(Source records)
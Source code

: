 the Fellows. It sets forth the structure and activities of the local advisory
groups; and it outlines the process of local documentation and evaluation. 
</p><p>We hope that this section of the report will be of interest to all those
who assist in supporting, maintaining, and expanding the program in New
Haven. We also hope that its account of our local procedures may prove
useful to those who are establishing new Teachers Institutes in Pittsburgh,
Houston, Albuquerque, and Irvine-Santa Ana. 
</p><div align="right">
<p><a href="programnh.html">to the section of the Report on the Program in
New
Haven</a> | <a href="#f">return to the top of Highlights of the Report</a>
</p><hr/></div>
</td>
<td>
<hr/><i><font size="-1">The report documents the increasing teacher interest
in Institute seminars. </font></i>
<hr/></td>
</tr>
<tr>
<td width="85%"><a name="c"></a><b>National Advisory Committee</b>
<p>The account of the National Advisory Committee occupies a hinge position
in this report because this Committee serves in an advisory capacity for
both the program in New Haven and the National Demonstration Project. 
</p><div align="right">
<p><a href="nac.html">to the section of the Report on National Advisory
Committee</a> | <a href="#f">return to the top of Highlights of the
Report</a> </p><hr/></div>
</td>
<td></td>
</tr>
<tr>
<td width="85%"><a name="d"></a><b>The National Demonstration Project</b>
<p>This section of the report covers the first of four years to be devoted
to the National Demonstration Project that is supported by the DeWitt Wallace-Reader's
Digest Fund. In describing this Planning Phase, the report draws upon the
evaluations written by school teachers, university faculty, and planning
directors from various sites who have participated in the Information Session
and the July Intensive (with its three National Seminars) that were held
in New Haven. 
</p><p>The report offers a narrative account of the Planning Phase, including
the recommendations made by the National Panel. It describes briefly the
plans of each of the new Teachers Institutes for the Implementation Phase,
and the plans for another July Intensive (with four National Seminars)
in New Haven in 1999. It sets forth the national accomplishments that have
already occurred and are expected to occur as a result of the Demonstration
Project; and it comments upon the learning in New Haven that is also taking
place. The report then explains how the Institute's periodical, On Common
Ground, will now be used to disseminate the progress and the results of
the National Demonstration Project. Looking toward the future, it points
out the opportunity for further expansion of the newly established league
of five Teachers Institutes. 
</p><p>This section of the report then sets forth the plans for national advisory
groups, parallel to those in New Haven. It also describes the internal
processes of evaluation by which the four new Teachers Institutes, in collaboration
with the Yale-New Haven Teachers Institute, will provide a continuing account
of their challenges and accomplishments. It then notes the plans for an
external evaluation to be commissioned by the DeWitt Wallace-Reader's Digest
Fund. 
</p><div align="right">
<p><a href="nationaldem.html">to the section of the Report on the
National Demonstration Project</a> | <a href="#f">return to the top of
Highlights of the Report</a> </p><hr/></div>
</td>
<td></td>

## Work item
Exactly as shown above, return every record.

## Completed exercise
Source code

: the Fellows. It sets forth the structure and activities of the local advisory
groups; and it outlines the process of local documentation and evaluation. 
</p><p>We hope that this section of the report will be of interest to all those
who assist in supporting, maintaining, and expanding the program in New
Haven. We also hope that its account of our local procedures may prove
useful to those who are establishing new Teachers Institutes in Pittsburgh,
Houston, Albuquerque, and Irvine-Santa Ana. 
</p><div align="right">
<p><a href="programnh.html">to the section of the Report on the Program in
New
Haven</a> | <a href="#f">return to the top of Highlights of the Report</a>
</p><hr/></div>
</td>
<td>
<hr/><i><font size="-1">The report documents the increasing teacher interest
in Institute seminars. </font></i>
<hr/></td>
</tr>
<tr>
<td width="85%"><a name="c"></a><b>National Advisory Committee</b>
<p>The account of the National Advisory Committee occupies a hinge position
in this report because this Committee serves in an advisory capacity for
both the program in New Haven and the National Demonstration Project. 
</p><div align="right">
<p><a href="nac.html">to the section of the Report on National Advisory
Committee</a> | <a href="#f">return to the top of Highlights of the
Report</a> </p><hr/></div>
</td>
<td></td>
</tr>
<tr>
<td width="85%"><a name="d"></a><b>The National Demonstration Project</b>
<p>This section of the report covers the first of four years to be devoted
to the National Demonstration Project that is supported by the DeWitt Wallace-Reader's
Digest Fund. In describing this Planning Phase, the report draws upon the
evaluations written by school teachers, university faculty, and planning
directors from various sites who have participated in the Information Session
and the July Intensive (with its three National Seminars) that were held
in New Haven. 
</p><p>The report offers a narrative account of the Planning Phase, including
the recommendations made by the National Panel. It describes briefly the
plans of each of the new Teachers Institutes for the Implementation Phase,
and the plans for another July Intensive (with four National Seminars)
in New Haven in 1999. It sets forth the national accomplishments that have
already occurred and are expected to occur as a result of the Demonstration
Project; and it comments upon the learning in New Haven that is also taking
place. The report then explains how the Institute's periodical, On Common
Ground, will now be used to disseminate the progress and the results of
the National Demonstration Project. Looking toward the future, it points
out the opportunity for further expansion of the newly established league
of five Teachers Institutes. 
</p><p>This section of the report then sets forth the plans for national advisory
groups, parallel to those in New Haven. It also describes the internal
processes of evaluation by which the four new Teachers Institutes, in collaboration
with the Yale-New Haven Teachers Institute, will provide a continuing account
of their challenges and accomplishments. It then notes the plans for an
external evaluation to be commissioned by the DeWitt Wallace-Reader's Digest
Fund. 
</p><div align="right">
<p><a href="nationaldem.html">to the section of the Report on the
National Demonstration Project</a> | <a href="#f">return to the top of
Highlights of the Report</a> </p><hr/></div>
</td>
<td></td>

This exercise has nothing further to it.